Die beschriebenen Symptome geben – vor allem, wenn mehrere gleichzeitig auftreten oder Krankheiten allen Therapieversuchen hartnäckig widerstehen – schon einen eindeutigen Hinweis. Der Tierarzt kann eine Übersäuerung anhand der pH-Wertmessung im Urin oder im Kotwasser feststellen. Nicht aussagekräftig ist der pH-Wert des Blutes, da sich dieser nur bei akuter und sehr drastischer Übersäuerung verändert.

Was tun, wenn das Pferd schon sauer ist?

Neben der Reduzierung von eiweißreichem Futter sind Sonne, ausreichende Vitamin-, Mineralstoff- und Spurenelementversorgung, viel frische Luft und Bewegung wichtig. Um den Basenvorrat aufzufüllen, füttert man Basenpräparate, wie z.B. AlkaTOP oder Bikarbonate, Karlsbader Salz etc., kurweise zu. Nach Hochleistungen möglichst auch Elektrolyte ergänzen!
Ein gutes homöopathisches Mittel zur Entsäuerung ist Natrium phosphoricum.
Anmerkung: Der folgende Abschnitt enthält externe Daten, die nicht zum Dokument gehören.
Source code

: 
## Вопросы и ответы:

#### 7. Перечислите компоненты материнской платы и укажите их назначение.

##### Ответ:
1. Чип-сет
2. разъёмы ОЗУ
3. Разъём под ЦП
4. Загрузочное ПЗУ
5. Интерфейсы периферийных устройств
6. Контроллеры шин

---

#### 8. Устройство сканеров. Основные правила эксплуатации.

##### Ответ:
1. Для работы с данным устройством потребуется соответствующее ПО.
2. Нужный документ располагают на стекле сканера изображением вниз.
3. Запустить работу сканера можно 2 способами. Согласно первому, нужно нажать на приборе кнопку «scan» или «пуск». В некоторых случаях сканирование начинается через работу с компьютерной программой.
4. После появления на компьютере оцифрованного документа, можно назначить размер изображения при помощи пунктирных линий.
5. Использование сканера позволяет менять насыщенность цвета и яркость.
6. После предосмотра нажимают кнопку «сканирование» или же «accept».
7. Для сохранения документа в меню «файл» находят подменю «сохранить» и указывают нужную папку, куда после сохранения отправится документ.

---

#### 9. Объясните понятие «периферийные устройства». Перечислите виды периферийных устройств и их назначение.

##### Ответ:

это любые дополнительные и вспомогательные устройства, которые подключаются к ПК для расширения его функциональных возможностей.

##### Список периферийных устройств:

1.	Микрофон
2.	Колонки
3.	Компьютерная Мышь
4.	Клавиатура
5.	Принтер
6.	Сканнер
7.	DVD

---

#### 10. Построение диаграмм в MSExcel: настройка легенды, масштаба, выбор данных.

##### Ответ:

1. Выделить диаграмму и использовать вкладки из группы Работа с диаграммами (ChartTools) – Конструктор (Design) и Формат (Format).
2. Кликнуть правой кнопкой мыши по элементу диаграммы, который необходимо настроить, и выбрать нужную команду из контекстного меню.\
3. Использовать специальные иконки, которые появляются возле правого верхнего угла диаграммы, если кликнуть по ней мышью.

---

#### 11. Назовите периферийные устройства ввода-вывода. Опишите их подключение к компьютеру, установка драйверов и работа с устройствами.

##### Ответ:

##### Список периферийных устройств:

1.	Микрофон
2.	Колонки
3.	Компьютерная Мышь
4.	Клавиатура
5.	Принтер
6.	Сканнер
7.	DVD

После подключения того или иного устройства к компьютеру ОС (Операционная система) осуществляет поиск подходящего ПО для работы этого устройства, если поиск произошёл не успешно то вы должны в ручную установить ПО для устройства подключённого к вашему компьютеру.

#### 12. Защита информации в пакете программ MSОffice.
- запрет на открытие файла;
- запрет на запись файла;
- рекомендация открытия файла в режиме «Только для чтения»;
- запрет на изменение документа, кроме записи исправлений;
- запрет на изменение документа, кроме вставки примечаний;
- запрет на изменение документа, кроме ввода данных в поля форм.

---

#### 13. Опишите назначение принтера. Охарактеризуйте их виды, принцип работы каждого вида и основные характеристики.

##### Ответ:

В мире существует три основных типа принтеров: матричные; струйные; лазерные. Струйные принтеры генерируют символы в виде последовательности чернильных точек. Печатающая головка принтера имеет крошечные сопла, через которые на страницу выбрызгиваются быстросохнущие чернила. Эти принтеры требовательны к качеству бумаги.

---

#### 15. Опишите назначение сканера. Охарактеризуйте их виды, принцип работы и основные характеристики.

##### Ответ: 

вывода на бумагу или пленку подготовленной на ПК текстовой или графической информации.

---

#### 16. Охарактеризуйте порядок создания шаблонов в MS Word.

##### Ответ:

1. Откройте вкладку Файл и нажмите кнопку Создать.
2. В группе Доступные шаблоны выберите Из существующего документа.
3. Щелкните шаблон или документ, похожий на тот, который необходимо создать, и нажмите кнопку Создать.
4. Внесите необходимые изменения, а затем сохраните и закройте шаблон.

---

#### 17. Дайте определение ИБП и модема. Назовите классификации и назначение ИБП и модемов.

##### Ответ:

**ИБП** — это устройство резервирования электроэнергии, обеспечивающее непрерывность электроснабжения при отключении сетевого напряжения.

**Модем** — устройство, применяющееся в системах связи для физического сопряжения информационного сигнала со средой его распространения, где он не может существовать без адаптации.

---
Verwenden können Sie auch die Schüssler Salze Natrium bicarbonicum (Nr. 23) und Natrium phosphoricum (Nr. 9).

Übrigens: Sauer macht lustig.
Auch dieser Spruch stimmt, aber nur in Bezug auf den Geschmack der Futtermittel. So schmecken Obstessig und saure Äpfel zwar sauer, wirken aber basisch.